During pregnancy I returned to eating meat, craving food I hadn't wanted since I could remember. I was concerned that a growing baby might not be able to thrive on a vegetarian diet so I ate meat. I continued to eat it during breastfeeding. My ex-husband was a big meat eater (it's a large part of the Polish diet) so I cooked and ate it too. I would refuse to touch it with my bare hands and used to hate washing the pan. Then one day when Judah was about thirteen months old I was cooking dinner and I looked at the meat and my stomach turned again. I couldn't eat a bite.
I made the easy transition back to vegetarianism. Veganism always struck me as an extremist diet, used sometimes to mask eating problems, just taking things a little too far. It has been constantly drilled into us from childhood we need the nutrients found in dairy. When I met my daughter's father he was a staunch vegan but never pressed his views on me. Just cooked me amazing food! (if you want to convert somebody, that is definitely the way to do it)
I was picking up food for him from the shop when I realised how easy it was to just substitute ingredients.

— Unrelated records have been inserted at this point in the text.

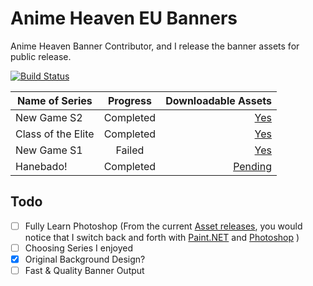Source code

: # Anime Heaven EU Banners
Anime Heaven Banner Contributor, and I release the banner assets for public release. <div style="display:none"><a href='http://animeheaven.eu'><!--Ahh I see you found this :) well this is the site I "work" with. So... you saw nothing --></a></div>

[![Build Status](https://img.shields.io/badge/Rank-OTAKU-darkviolet.svg)](#)

| Name of Series | Progress| Downloadable Assets|
| -------------- |:-------:| ------------------:|
| New Game S2    | Completed| [Yes](https://github.com/1DavidCarbon/Anime-Heaven-Banners/releases/tag/New-Game-S2)|
| Class of the Elite| Completed| [Yes](https://github.com/1DavidCarbon/Anime-Heaven-Banners/releases/tag/Class-of-the-Elite)|
| New Game S1  | Failed| [Yes](https://github.com/1DavidCarbon/Anime-Heaven-Banners/releases/tag/New-Game-S1)|
| Hanebado!  | Completed| [Pending](https://github.com/1DavidCarbon/Anime-Heaven-Banners/releases/tag/Hanebado!)|

## Todo
- [ ] Fully Learn Photoshop (From the current [Asset releases](https://github.com/1DavidCarbon/Anime-Heaven-Banners/releases), you would notice that I switch back and forth with [Paint.NET](https://www.getpaint.net) and [Photoshop](https://www.adobe.com/products/photoshop.html)
)
- [ ] Choosing Series I enjoyed
- [X] Original Background Design?
- [ ] Fast & Quality Banner Output
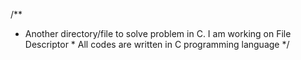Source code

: /**
 * Another directory/file to solve problem in C. I am working on File Descriptor * All codes are written in C programming language
 */
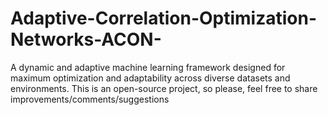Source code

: # Adaptive-Correlation-Optimization-Networks-ACON-
A dynamic and adaptive machine learning framework designed for maximum optimization and adaptability across diverse datasets and environments. This is an open-source project, so please, feel free to share improvements/comments/suggestions
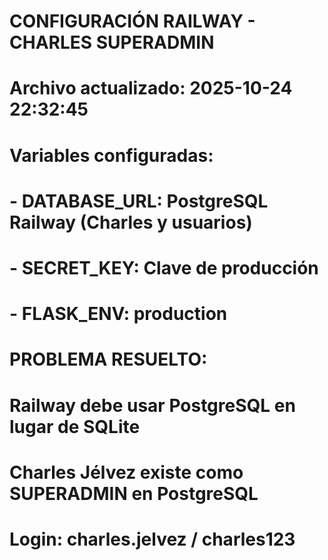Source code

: # CONFIGURACIÓN RAILWAY - CHARLES SUPERADMIN
# Archivo actualizado: 2025-10-24 22:32:45
# 
# Variables configuradas:
# - DATABASE_URL: PostgreSQL Railway (Charles y usuarios)
# - SECRET_KEY: Clave de producción 
# - FLASK_ENV: production
#
# PROBLEMA RESUELTO:
# Railway debe usar PostgreSQL en lugar de SQLite
# Charles Jélvez existe como SUPERADMIN en PostgreSQL
# Login: charles.jelvez / charles123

You could get all the nutrients you needed from the most basic ingredients. Soy, nutritional yeast, chickpeas, beans. Vegan stock, dairy-free sauces, it was amazing. I doubled up on everything and took half home and began to cook. I really enjoyed cooking again for the first time in years, not cringing as I was handling my ingredients, not worried about it not being 'done' and poisoning me.
In my spare time I watched two documentaries - Cowspiracy and Earthlings, along with a video called Dairy is Scary. It completely convinced me. I couldn't believe the environmental impact factory farming has, the emissions, all the grain we feed to cattle that could feed people. As a breastfeeding mother, the reality of how we obtain cow's milk was a tough one. Seeing how as humans we are speciesist, valuing the lives of cats and dogs over cows and pigs, how we don't even question it. Earthlings especially made me feel awful, some of the images will stay with me forever! I was shocked to discover slaughterhouse workers are often perpetrators of domestic abuse, clearly violence begets violence and consuming the product of that violence just seemed so wrong.
The hardest part has been incidental milk products, the strangest things contain dairy, for example salt and vinegar crisps tend to have milk in them! Apparently they add dairy to preserves to make them expire quicker, ensuring you'll replace them sooner. So really examining what I was buying was tough but also pleasantly surprising as to the things that were accidentally vegan! (Bourbons! To which I've rekindled my childhood addiction...) Another hard part has been refusing food and not feeling confident enough to inform others of my decision. So this is how I'm doing it. I've been really nervous about it and I don't know why.
I feel happier, lighter. I'm enjoying feeding Judah meals that I know are nourishing and balanced, experimenting with new foods, considering and ensuring the nutritional value of meals, something I never did as a vegetarian. So I am far healthier now as vegan than vegetarian. I feel like I look better, my eyes are brighter, my face slimmer and I've dramatically reduced my chocolate and sugar intake. Vegan chocolate is expensive and I can only eat a little bit of dark chocolate at a time. I feel like my actions are aligning with my values and it's a really good feeling.
I just wanted people to know, especially those close to me, because it does make things different with regards to gifts and things and it's easier this way. Truthfully I haven't had dairy in about three/four months so it's not a new thing by any means. I say I went 'accidentally vegan', as it was never a conscious decision, I just became more and more aware and stopped seeing animal products as food. I remarked about a month ago that I'd been eating vegan for so long I just needed to admit it to myself.
Sorry to the vegans I silently and not-so-silently judged, now I can definitely admit you were right! But it's been a gradual process and one I had to go through to get here.